» **Task**: Print a faithful copy of the data below, word for word, with the pictures left out.

(Stored items from a collection)
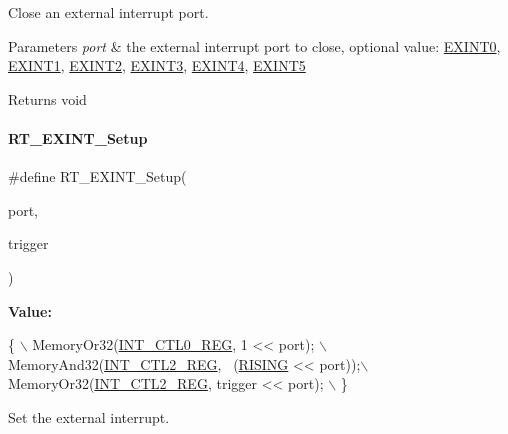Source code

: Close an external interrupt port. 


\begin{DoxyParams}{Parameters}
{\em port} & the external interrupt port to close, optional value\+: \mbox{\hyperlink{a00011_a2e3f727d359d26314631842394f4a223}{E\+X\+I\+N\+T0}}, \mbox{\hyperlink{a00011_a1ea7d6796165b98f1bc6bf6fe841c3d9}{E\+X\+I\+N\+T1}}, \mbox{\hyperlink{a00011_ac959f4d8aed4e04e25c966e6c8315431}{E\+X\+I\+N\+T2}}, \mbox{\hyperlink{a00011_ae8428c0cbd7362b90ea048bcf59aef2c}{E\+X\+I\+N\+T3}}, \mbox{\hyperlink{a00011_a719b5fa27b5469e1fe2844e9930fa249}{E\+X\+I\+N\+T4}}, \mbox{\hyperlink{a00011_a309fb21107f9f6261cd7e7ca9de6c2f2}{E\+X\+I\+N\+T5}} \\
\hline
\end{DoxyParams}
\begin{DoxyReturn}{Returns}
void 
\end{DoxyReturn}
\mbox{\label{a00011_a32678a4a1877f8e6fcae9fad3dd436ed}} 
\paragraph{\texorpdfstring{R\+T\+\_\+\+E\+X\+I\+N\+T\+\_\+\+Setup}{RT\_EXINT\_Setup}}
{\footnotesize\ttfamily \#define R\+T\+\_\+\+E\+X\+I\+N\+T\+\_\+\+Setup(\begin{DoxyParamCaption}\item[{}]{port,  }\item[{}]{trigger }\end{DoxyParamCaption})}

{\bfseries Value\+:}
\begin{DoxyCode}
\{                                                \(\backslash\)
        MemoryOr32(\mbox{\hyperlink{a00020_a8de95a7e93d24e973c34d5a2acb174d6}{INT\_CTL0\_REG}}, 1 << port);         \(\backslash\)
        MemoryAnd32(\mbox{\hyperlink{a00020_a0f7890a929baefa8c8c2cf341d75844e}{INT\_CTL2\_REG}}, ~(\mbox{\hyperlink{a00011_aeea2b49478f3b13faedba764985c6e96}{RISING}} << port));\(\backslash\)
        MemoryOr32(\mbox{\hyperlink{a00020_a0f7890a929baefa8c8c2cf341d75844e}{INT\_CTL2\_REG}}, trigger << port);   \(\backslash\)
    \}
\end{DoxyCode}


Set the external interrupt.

» **Answer to this problem**:
Source code

: Close an external interrupt port. 


\begin{DoxyParams}{Parameters}
{\em port} & the external interrupt port to close, optional value\+: \mbox{\hyperlink{a00011_a2e3f727d359d26314631842394f4a223}{E\+X\+I\+N\+T0}}, \mbox{\hyperlink{a00011_a1ea7d6796165b98f1bc6bf6fe841c3d9}{E\+X\+I\+N\+T1}}, \mbox{\hyperlink{a00011_ac959f4d8aed4e04e25c966e6c8315431}{E\+X\+I\+N\+T2}}, \mbox{\hyperlink{a00011_ae8428c0cbd7362b90ea048bcf59aef2c}{E\+X\+I\+N\+T3}}, \mbox{\hyperlink{a00011_a719b5fa27b5469e1fe2844e9930fa249}{E\+X\+I\+N\+T4}}, \mbox{\hyperlink{a00011_a309fb21107f9f6261cd7e7ca9de6c2f2}{E\+X\+I\+N\+T5}} \\
\hline
\end{DoxyParams}
\begin{DoxyReturn}{Returns}
void 
\end{DoxyReturn}
\mbox{\label{a00011_a32678a4a1877f8e6fcae9fad3dd436ed}} 
\paragraph{\texorpdfstring{R\+T\+\_\+\+E\+X\+I\+N\+T\+\_\+\+Setup}{RT\_EXINT\_Setup}}
{\footnotesize\ttfamily \#define R\+T\+\_\+\+E\+X\+I\+N\+T\+\_\+\+Setup(\begin{DoxyParamCaption}\item[{}]{port,  }\item[{}]{trigger }\end{DoxyParamCaption})}

{\bfseries Value\+:}
\begin{DoxyCode}
\{                                                \(\backslash\)
        MemoryOr32(\mbox{\hyperlink{a00020_a8de95a7e93d24e973c34d5a2acb174d6}{INT\_CTL0\_REG}}, 1 << port);         \(\backslash\)
        MemoryAnd32(\mbox{\hyperlink{a00020_a0f7890a929baefa8c8c2cf341d75844e}{INT\_CTL2\_REG}}, ~(\mbox{\hyperlink{a00011_aeea2b49478f3b13faedba764985c6e96}{RISING}} << port));\(\backslash\)
        MemoryOr32(\mbox{\hyperlink{a00020_a0f7890a929baefa8c8c2cf341d75844e}{INT\_CTL2\_REG}}, trigger << port);   \(\backslash\)
    \}
\end{DoxyCode}


Set the external interrupt.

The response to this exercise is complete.